• HOW TO COMPLETE THIS TASK
Should a line in the entries below contain "required", return that line.

• WORKING DATA
※

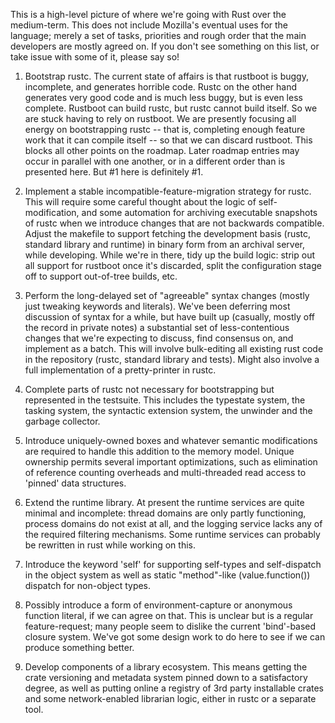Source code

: This is a high-level picture of where we're going with Rust over the medium-term. This does not include Mozilla's eventual uses for the language; merely a set of tasks, priorities and rough order that the main developers are mostly agreed on. If you don't see something on this list, or take issue with some of it, please say so!

1. Bootstrap rustc. The current state of affairs is that rustboot is buggy, incomplete, and generates horrible code. Rustc on the other hand generates very good code and is much less buggy, but is even less complete. Rustboot can build rustc, but rustc cannot build itself. So we are stuck having to rely on rustboot. We are presently focusing all energy on bootstrapping rustc -- that is, completing enough feature work that it can compile itself -- so that we can discard rustboot. This blocks all other points on the roadmap. Later roadmap entries may occur in parallel with one another, or in a different order than is presented here. But #1 here is definitely #1.

2. Implement a stable incompatible-feature-migration strategy for rustc. This will require some careful thought about the logic of self-modification, and some automation for archiving executable snapshots of rustc when we introduce changes that are not backwards compatible. Adjust the makefile to support fetching the development basis (rustc, standard library and runtime) in binary form from an archival server, while developing. While we're in there, tidy up the build logic: strip out all support for rustboot once it's discarded, split the configuration stage off to support out-of-tree builds, etc.

3. Perform the long-delayed set of "agreeable" syntax changes (mostly just tweaking keywords and literals). We've been deferring most discussion of syntax for a while, but have built up (casually, mostly off the record in private notes) a substantial set of less-contentious changes that we're expecting to discuss, find consensus on, and implement as a batch. This will involve bulk-editing all existing rust code in the repository (rustc, standard library and tests). Might also involve a full implementation of a pretty-printer in rustc.

4. Complete parts of rustc not necessary for bootstrapping but represented in the testsuite. This includes the typestate system, the tasking system, the syntactic extension system, the unwinder and the garbage collector.

5. Introduce uniquely-owned boxes and whatever semantic modifications are required to handle this addition to the memory model. Unique ownership permits several important optimizations, such as elimination of reference counting overheads and multi-threaded read access to 'pinned' data structures.

6. Extend the runtime library. At present the runtime services are quite minimal and incomplete: thread domains are only partly functioning, process domains do not exist at all, and the logging service lacks any of the required filtering mechanisms. Some runtime services can probably be rewritten in rust while working on this.

7. Introduce the keyword 'self' for supporting self-types and self-dispatch in the object system as well as static "method"-like (value.function()) dispatch for non-object types.

8. Possibly introduce a form of environment-capture or anonymous function literal, if we can agree on that. This is unclear but is a regular feature-request; many people seem to dislike the current 'bind'-based closure system. We've got some design work to do here to see if we can produce something better.

9. Develop components of a library ecosystem. This means getting the crate versioning and metadata system pinned down to a satisfactory degree, as well as putting online a registry of 3rd party installable crates and some network-enabled librarian logic, either in rustc or a separate tool.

※

• PROBLEM SOLUTION
5. Introduce uniquely-owned boxes and whatever semantic modifications are required to handle this addition to the memory model. Unique ownership permits several important optimizations, such as elimination of reference counting overheads and multi-threaded read access to 'pinned' data structures.
6. Extend the runtime library. At present the runtime services are quite minimal and incomplete: thread domains are only partly functioning, process domains do not exist at all, and the logging service lacks any of the required filtering mechanisms. Some runtime services can probably be rewritten in rust while working on this.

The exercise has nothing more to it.